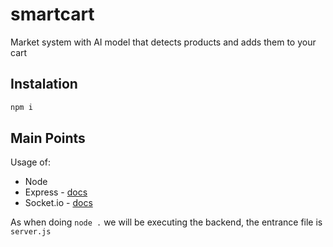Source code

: # smartcart
Market system with AI model that detects products and adds them to your cart

## Instalation

```bash
npm i
```

## Main Points
Usage of:
- Node
- Express - [docs](https://expressjs.com/en/starter/installing.html)
- Socket.io - [docs](https://socket.io/docs/v4/server-initialization/)

As when doing `node .` we will be executing the backend, the entrance file is `server.js`
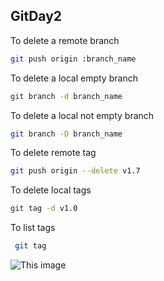 ## GitDay2
To delete a remote branch
 ```bash 
 git push origin :branch_name
 ``` 

To delete a local empty branch
 ```bash 
 git branch -d branch_name
 ```

To delete a local not empty branch
 ```bash 
 git branch -D branch_name
 ```
To delete remote tag
 ```bash 
git push origin --delete v1.7
 ```
 To delete local tags
  ```bash 
 git tag -d v1.0
  ```
 To list tags
  ```bash 
   git tag
  ```
  ![This image](https://seeklogo.com/images/G/github-logo-5F384D0265-seeklogo.com.png)
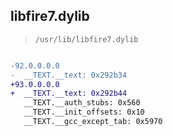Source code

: ## libfire7.dylib

> `/usr/lib/libfire7.dylib`

```diff

-92.0.0.0.0
-  __TEXT.__text: 0x292b34
+93.0.0.0.0
+  __TEXT.__text: 0x292b44
   __TEXT.__auth_stubs: 0x560
   __TEXT.__init_offsets: 0x10
   __TEXT.__gcc_except_tab: 0x5970

```

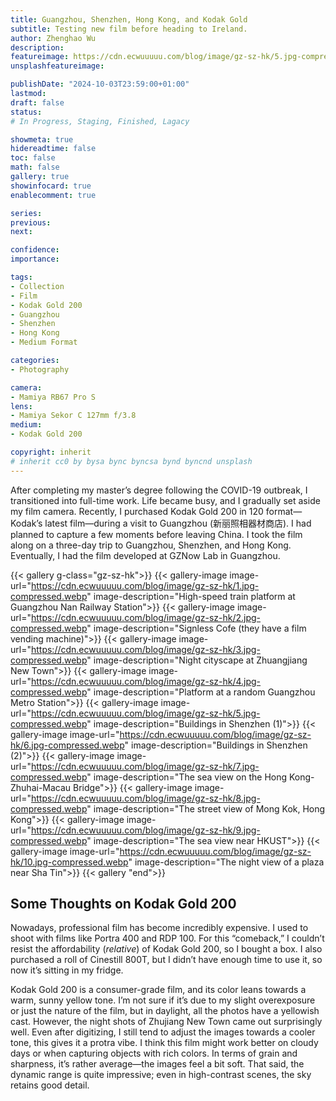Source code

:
 ```yaml
---
title: Guangzhou, Shenzhen, Hong Kong, and Kodak Gold
subtitle: Testing new film before heading to Ireland.
author: Zhenghao Wu
description: 
featureimage: https://cdn.ecwuuuuu.com/blog/image/gz-sz-hk/5.jpg-compressed.webp
unsplashfeatureimage: 

publishDate: "2024-10-03T23:59:00+01:00"
lastmod: 
draft: false
status: 
# In Progress, Staging, Finished, Lagacy

showmeta: true
hidereadtime: false
toc: false
math: false
gallery: true
showinfocard: true
enablecomment: true

series:
previous:
next:

confidence: 
importance: 

tags:
- Collection
- Film
- Kodak Gold 200
- Guangzhou
- Shenzhen
- Hong Kong
- Medium Format

categories:
- Photography

camera:
- Mamiya RB67 Pro S
lens:
- Mamiya Sekor C 127mm f/3.8
medium:
- Kodak Gold 200

copyright: inherit
# inherit cc0 by bysa bync byncsa bynd byncnd unsplash
---
```


After completing my master’s degree following the COVID-19 outbreak, I transitioned into full-time work. Life became busy, and I gradually set aside my film camera. Recently, I purchased Kodak Gold 200 in 120 format—Kodak’s latest film—during a visit to Guangzhou (新丽照相器材商店). I had planned to capture a few moments before leaving China. I took the film along on a three-day trip to Guangzhou, Shenzhen, and Hong Kong. Eventually, I had the film developed at GZNow Lab in Guangzhou.

{{< gallery g-class="gz-sz-hk">}}
{{< gallery-image
image-url="https://cdn.ecwuuuuu.com/blog/image/gz-sz-hk/1.jpg-compressed.webp"
image-description="High-speed train platform at Guangzhou Nan Railway Station">}}
{{< gallery-image
image-url="https://cdn.ecwuuuuu.com/blog/image/gz-sz-hk/2.jpg-compressed.webp"
image-description="Signless Cofe (they have a film vending machine)">}}
{{< gallery-image
image-url="https://cdn.ecwuuuuu.com/blog/image/gz-sz-hk/3.jpg-compressed.webp"
image-description="Night cityscape at Zhuangjiang New Town">}}
{{< gallery-image
image-url="https://cdn.ecwuuuuu.com/blog/image/gz-sz-hk/4.jpg-compressed.webp"
image-description="Platform at a random Guangzhou Metro Station">}}
{{< gallery-image
image-url="https://cdn.ecwuuuuu.com/blog/image/gz-sz-hk/5.jpg-compressed.webp"
image-description="Buildings in Shenzhen (1)">}}
{{< gallery-image
image-url="https://cdn.ecwuuuuu.com/blog/image/gz-sz-hk/6.jpg-compressed.webp"
image-description="Buildings in Shenzhen (2)">}}
{{< gallery-image
image-url="https://cdn.ecwuuuuu.com/blog/image/gz-sz-hk/7.jpg-compressed.webp"
image-description="The sea view on the Hong Kong-Zhuhai-Macau Bridge">}}
{{< gallery-image
image-url="https://cdn.ecwuuuuu.com/blog/image/gz-sz-hk/8.jpg-compressed.webp"
image-description="The street view of Mong Kok, Hong Kong">}}
{{< gallery-image
image-url="https://cdn.ecwuuuuu.com/blog/image/gz-sz-hk/9.jpg-compressed.webp"
image-description="The sea view near HKUST">}}
{{< gallery-image
image-url="https://cdn.ecwuuuuu.com/blog/image/gz-sz-hk/10.jpg-compressed.webp"
image-description="The night view of a plaza near Sha Tin">}}
{{< gallery "end">}}

## Some Thoughts on Kodak Gold 200

Nowadays, professional film has become incredibly expensive. I used to shoot with films like Portra 400 and RDP 100. For this “comeback,” I couldn’t resist the affordability (*relative*) of Kodak Gold 200, so I bought a box. I also purchased a roll of Cinestill 800T, but I didn’t have enough time to use it, so now it’s sitting in my fridge.

Kodak Gold 200 is a consumer-grade film, and its color leans towards a warm, sunny yellow tone. I’m not sure if it’s due to my slight overexposure or just the nature of the film, but in daylight, all the photos have a yellowish cast. However, the night shots of Zhujiang New Town came out surprisingly well. Even after digitizing, I still tend to adjust the images towards a cooler tone, this gives it a protra vibe. I think this film might work better on cloudy days or when capturing objects with rich colors. In terms of grain and sharpness, it’s rather average—the images feel a bit soft. That said, the dynamic range is quite impressive; even in high-contrast scenes, the sky retains good detail.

• • • •

- To do -
In the records above, find each line holding "purchased" and copy it.

- Reply to the exercise -
After completing my master’s degree following the COVID-19 outbreak, I transitioned into full-time work. Life became busy, and I gradually set aside my film camera. Recently, I purchased Kodak Gold 200 in 120 format—Kodak’s latest film—during a visit to Guangzhou (新丽照相器材商店). I had planned to capture a few moments before leaving China. I took the film along on a three-day trip to Guangzhou, Shenzhen, and Hong Kong. Eventually, I had the film developed at GZNow Lab in Guangzhou.
Nowadays, professional film has become incredibly expensive. I used to shoot with films like Portra 400 and RDP 100. For this “comeback,” I couldn’t resist the affordability (*relative*) of Kodak Gold 200, so I bought a box. I also purchased a roll of Cinestill 800T, but I didn’t have enough time to use it, so now it’s sitting in my fridge.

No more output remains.